There are a number of avenues for Potts to get his foot in the door. One of the first things he needs to do is try and get accepted into the Actors’ Equity Association, which is a labor union for actors. Potts anticipates this to be difficult based on what he has read. Actors have to audition to get into the Actors’ Equity Association. Potts read of one account where an actor performing to get into the union was dismissed after only one minute. Getting accepted into the union is essential in that an actor has to be a member to be eligible to try out for most major productions and many smaller ones as well.

Even if Potts is unable to initially get accepted by the Actors’ Equity Association, there are other avenues for him. There are plenty of acting jobs that don’t require an Actors’ Equity Association membership. Some of these jobs can be found in off Broadway plays, off off Broadway plays, community theaters, singing at diners, and acting at museums. Potts will do anything and everything to build his resume and experience level.

To make sure he wasn’t moving to New York sight-unseen, Potts visited the city for the first time in his life on his 21st birthday in September. He went to the Broadway play “Waitress” and was blown away.

“It was amazing, it was awesome. It’s such a different musical seeing it on Broadway. Every actor could have been the lead.” Potts made the point that the talent level is such that the final factor for if an actor is chosen can be how they look or what the director has in mind, not just the quality of an actors performance.

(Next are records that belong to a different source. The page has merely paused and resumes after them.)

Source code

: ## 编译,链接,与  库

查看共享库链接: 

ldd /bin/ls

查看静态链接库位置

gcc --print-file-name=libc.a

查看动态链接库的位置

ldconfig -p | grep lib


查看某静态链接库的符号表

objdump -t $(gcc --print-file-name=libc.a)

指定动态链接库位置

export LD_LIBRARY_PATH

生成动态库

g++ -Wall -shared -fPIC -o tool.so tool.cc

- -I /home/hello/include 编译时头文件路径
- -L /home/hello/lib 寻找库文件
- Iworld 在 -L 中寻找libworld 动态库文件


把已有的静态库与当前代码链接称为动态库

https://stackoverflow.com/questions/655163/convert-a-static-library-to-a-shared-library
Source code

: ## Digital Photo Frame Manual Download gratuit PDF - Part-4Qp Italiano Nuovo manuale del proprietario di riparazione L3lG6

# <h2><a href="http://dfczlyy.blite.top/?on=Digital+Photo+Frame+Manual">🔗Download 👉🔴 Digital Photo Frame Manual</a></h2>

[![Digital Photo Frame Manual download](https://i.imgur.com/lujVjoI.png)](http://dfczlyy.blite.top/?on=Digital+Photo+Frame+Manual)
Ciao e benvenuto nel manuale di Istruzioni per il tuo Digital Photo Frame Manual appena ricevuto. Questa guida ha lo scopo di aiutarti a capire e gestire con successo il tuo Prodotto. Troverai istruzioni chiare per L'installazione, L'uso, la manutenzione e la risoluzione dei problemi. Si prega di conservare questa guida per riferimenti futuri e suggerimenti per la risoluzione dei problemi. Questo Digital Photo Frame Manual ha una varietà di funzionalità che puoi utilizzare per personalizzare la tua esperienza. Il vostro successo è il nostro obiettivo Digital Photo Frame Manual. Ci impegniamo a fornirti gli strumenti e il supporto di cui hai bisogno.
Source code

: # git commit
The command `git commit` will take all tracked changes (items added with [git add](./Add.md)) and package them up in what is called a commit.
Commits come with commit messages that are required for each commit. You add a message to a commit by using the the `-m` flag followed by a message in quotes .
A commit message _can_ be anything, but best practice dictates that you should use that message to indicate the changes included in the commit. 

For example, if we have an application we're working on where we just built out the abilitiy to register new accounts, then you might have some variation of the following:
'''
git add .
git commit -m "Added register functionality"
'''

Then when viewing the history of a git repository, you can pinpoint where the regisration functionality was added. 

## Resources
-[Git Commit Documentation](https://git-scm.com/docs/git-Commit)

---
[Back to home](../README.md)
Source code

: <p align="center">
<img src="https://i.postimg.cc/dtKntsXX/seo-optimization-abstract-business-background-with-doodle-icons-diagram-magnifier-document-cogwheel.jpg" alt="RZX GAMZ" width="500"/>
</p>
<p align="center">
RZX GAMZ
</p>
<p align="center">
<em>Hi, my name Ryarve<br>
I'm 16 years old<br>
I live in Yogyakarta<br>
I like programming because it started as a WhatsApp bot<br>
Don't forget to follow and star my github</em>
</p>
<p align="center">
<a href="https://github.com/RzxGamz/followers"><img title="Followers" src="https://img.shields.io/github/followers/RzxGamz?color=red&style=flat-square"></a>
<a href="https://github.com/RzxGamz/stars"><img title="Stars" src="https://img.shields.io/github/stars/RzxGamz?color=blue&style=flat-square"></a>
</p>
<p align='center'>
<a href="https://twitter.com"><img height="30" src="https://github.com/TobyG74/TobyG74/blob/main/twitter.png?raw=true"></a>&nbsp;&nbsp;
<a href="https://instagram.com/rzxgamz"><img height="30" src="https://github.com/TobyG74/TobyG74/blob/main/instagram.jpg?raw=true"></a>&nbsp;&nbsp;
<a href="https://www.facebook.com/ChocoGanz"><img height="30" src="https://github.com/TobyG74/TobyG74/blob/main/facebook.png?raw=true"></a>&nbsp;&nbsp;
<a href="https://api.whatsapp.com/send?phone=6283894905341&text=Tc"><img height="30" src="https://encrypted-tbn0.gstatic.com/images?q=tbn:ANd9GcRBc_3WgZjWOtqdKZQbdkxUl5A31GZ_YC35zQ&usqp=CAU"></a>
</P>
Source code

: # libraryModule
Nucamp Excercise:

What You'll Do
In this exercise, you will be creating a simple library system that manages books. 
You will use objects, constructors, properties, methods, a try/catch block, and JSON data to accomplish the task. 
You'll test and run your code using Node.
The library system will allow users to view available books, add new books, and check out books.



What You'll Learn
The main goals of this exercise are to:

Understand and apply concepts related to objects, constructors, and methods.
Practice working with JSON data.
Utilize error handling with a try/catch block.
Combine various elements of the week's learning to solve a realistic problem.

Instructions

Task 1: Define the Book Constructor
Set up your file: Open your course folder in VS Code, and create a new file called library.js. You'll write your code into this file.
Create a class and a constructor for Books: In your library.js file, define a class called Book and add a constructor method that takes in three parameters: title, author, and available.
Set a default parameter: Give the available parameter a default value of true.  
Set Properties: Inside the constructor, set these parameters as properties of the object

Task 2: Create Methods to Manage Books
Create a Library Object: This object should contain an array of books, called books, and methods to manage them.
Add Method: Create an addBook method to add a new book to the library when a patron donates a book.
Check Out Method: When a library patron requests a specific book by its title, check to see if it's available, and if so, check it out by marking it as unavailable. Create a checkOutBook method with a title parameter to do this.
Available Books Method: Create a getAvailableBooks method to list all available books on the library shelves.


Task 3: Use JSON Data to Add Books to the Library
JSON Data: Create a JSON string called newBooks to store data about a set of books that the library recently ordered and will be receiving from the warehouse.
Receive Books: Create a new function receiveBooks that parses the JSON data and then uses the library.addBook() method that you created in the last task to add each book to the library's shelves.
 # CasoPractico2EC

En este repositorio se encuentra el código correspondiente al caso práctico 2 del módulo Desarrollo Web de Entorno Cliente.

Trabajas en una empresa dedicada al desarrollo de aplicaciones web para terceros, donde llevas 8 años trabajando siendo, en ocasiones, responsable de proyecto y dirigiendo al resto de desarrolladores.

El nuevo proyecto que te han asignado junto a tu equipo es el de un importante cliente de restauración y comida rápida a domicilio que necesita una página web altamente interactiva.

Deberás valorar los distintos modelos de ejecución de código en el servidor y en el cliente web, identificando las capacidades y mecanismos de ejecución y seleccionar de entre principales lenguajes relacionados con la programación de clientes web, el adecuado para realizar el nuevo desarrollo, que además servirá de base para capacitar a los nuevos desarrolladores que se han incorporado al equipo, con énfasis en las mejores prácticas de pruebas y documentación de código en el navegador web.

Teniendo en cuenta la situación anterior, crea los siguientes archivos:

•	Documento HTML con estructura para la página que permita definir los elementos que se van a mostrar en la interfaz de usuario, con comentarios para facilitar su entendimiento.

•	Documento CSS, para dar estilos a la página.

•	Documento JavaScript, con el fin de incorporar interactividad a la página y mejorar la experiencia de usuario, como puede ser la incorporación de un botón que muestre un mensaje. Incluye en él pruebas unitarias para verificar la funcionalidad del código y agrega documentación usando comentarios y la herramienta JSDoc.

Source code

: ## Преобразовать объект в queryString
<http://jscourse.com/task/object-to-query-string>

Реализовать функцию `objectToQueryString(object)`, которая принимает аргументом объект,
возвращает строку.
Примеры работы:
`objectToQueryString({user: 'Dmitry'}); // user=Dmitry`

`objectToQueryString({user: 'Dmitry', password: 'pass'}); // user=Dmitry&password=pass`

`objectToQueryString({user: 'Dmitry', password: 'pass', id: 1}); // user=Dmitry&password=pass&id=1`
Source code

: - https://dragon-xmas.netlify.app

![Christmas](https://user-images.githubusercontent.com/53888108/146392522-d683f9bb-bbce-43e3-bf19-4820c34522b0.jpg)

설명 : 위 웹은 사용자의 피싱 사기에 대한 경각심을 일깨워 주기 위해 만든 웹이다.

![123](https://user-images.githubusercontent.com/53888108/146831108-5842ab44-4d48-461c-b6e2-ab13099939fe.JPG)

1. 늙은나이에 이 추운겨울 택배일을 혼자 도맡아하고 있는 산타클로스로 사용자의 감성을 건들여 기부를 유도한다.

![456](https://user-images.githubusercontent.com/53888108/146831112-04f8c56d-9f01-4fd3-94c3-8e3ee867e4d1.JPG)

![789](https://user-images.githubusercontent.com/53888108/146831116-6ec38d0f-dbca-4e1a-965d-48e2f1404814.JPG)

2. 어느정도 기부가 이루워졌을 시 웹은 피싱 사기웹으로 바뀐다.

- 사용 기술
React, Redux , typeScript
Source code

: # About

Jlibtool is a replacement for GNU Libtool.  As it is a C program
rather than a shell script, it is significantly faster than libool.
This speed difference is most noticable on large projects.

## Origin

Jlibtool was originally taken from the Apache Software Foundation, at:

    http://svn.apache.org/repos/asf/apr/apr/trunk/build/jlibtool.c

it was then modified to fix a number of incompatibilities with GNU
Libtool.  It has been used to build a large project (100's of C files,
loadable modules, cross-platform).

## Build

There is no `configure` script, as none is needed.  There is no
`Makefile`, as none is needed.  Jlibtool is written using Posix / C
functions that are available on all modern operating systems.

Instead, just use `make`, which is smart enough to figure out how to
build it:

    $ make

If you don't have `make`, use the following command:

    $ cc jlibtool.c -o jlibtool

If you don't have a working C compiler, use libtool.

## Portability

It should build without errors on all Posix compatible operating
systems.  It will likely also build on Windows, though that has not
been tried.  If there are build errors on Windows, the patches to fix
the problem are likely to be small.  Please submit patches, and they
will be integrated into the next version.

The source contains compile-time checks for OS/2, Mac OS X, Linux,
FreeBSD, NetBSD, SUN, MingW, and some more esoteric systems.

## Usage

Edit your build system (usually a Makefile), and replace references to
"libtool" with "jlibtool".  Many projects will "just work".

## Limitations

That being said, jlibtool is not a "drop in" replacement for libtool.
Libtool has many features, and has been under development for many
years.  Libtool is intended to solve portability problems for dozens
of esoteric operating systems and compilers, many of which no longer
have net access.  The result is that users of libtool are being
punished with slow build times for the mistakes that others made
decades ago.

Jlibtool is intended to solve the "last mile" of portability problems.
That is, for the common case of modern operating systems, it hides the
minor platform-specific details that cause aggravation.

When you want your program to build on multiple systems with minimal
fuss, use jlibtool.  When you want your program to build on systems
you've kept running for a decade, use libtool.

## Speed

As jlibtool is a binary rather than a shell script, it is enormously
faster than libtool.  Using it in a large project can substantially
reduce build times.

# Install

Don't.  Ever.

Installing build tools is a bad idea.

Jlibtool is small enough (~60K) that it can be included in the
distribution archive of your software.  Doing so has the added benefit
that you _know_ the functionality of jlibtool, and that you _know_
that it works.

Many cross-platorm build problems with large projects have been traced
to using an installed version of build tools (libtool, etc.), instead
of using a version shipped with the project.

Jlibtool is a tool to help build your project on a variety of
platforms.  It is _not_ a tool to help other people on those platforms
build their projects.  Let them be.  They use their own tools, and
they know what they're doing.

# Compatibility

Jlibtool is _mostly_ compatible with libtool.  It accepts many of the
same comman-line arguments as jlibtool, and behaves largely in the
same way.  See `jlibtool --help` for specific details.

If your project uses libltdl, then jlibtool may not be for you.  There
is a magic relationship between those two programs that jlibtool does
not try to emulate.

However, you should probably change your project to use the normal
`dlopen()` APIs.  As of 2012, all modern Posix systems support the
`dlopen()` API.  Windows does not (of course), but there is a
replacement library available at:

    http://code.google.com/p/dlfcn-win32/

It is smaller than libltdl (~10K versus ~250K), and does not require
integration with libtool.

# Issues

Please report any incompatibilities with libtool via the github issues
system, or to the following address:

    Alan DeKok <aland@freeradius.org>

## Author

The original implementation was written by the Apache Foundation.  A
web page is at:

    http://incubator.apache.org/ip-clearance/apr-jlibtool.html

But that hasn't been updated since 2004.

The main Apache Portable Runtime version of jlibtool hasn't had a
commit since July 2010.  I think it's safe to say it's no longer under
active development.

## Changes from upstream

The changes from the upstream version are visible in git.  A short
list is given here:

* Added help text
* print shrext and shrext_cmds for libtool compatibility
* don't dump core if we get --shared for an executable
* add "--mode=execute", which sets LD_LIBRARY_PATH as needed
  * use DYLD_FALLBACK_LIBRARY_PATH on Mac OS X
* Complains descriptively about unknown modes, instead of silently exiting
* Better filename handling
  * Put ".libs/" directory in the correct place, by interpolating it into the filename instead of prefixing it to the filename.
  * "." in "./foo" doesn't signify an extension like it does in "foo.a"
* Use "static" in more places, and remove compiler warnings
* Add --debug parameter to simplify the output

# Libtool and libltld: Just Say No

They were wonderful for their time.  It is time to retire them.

Though Potts is ready for rejection, he has also been thinking about what it would be like to make it big and sing alongside his roll models. It would be “kind of terrifying to look at them as my peers and not just roll models.” His No. 1 Broadway roll model is Ben Platt.

“I would probably faint if I ever met him,” Potts said. “He is phenomenal, his voice, his acting.” He has even released an album. Platt is everything Potts aspires to. If things don’t work out in New York, Potts will come home and finish college. Before that happens, though, he will give it his all and someday, in the not-to-distant future, Potts could have his name in lights next to the likes of Ben Platt.